**Work instructions:**
Repeat precisely the span of lines below that opens with the line containing "- The do() instruction" and closes with the line containing "- At the beginning", both included.

**Given entries:**
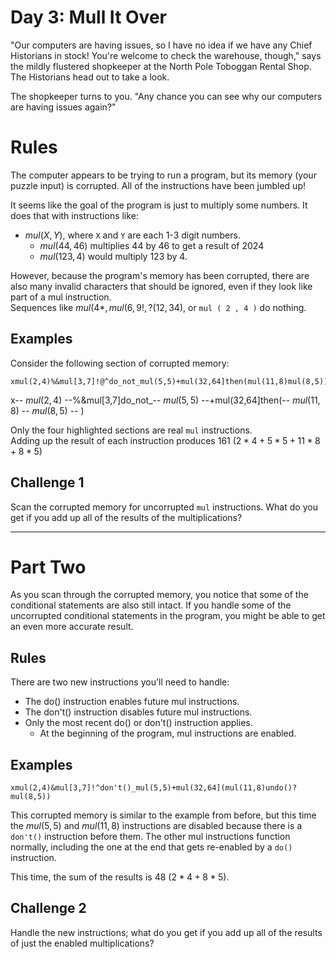# Day 3: Mull It Over 

"Our computers are having issues, so I have no idea if we have any Chief Historians in stock! You're welcome to check the warehouse, though," says the mildly flustered shopkeeper at the North Pole Toboggan Rental Shop. The Historians head out to take a look.

The shopkeeper turns to you. "Any chance you can see why our computers are having issues again?"

# Rules

The computer appears to be trying to run a program, but its memory (your puzzle input) is corrupted. All of the instructions have been jumbled up!

It seems like the goal of the program is just to multiply some numbers. It does that with instructions like:
- $mul(X,Y)$, where `X` and `Y` are each 1-3 digit numbers.
    - $mul(44,46)$ multiplies 44 by 46 to get a result of 2024
    - $mul(123,4)$ would multiply 123 by 4.

However, because the program's memory has been corrupted, there are also many invalid characters that should be ignored, even if they look like part of a mul instruction.  
Sequences like $mul(4*, mul(6,9!, ?(12,34)$, or `mul ( 2 , 4 )` do nothing.

## Examples

Consider the following section of corrupted memory:

    xmul(2,4)%&mul[3,7]!@^do_not_mul(5,5)+mul(32,64]then(mul(11,8)mul(8,5))

x-- $mul(2,4)$ --%&mul[3,7]do_not_-- $mul(5,5)$ --+mul(32,64]then(-- $mul(11,8)$ -- $mul(8,5)$ -- )

Only the four highlighted sections are real `mul` instructions.  
Adding up the result of each instruction produces 161 $(2*4 + 5*5 + 11*8 + 8*5)$

## Challenge 1

Scan the corrupted memory for uncorrupted `mul` instructions. What do you get if you add up all of the results of the multiplications?

<hr>

# Part Two

As you scan through the corrupted memory, you notice that some of the conditional statements are also still intact. If you handle some of the uncorrupted conditional statements in the program, you might be able to get an even more accurate result.

## Rules

There are two new instructions you'll need to handle:

- The do() instruction enables future mul instructions.
- The don't() instruction disables future mul instructions.
- Only the most recent do() or don't() instruction applies.
    - At the beginning of the program, mul instructions are enabled.

## Examples

    xmul(2,4)&mul[3,7]!^don't()_mul(5,5)+mul(32,64](mul(11,8)undo()?mul(8,5))

This corrupted memory is similar to the example from before, but this time the $mul(5,5)$ and $mul(11,8)$ instructions are disabled because there is a `don't()` instruction before them. The other mul instructions function normally, including the one at the end that gets re-enabled by a `do()` instruction.

This time, the sum of the results is 48 $(2*4 + 8*5)$.

## Challenge 2

Handle the new instructions; what do you get if you add up all of the results of just the enabled multiplications?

**Task answer:**
- The do() instruction enables future mul instructions.
- The don't() instruction disables future mul instructions.
- Only the most recent do() or don't() instruction applies.
    - At the beginning of the program, mul instructions are enabled.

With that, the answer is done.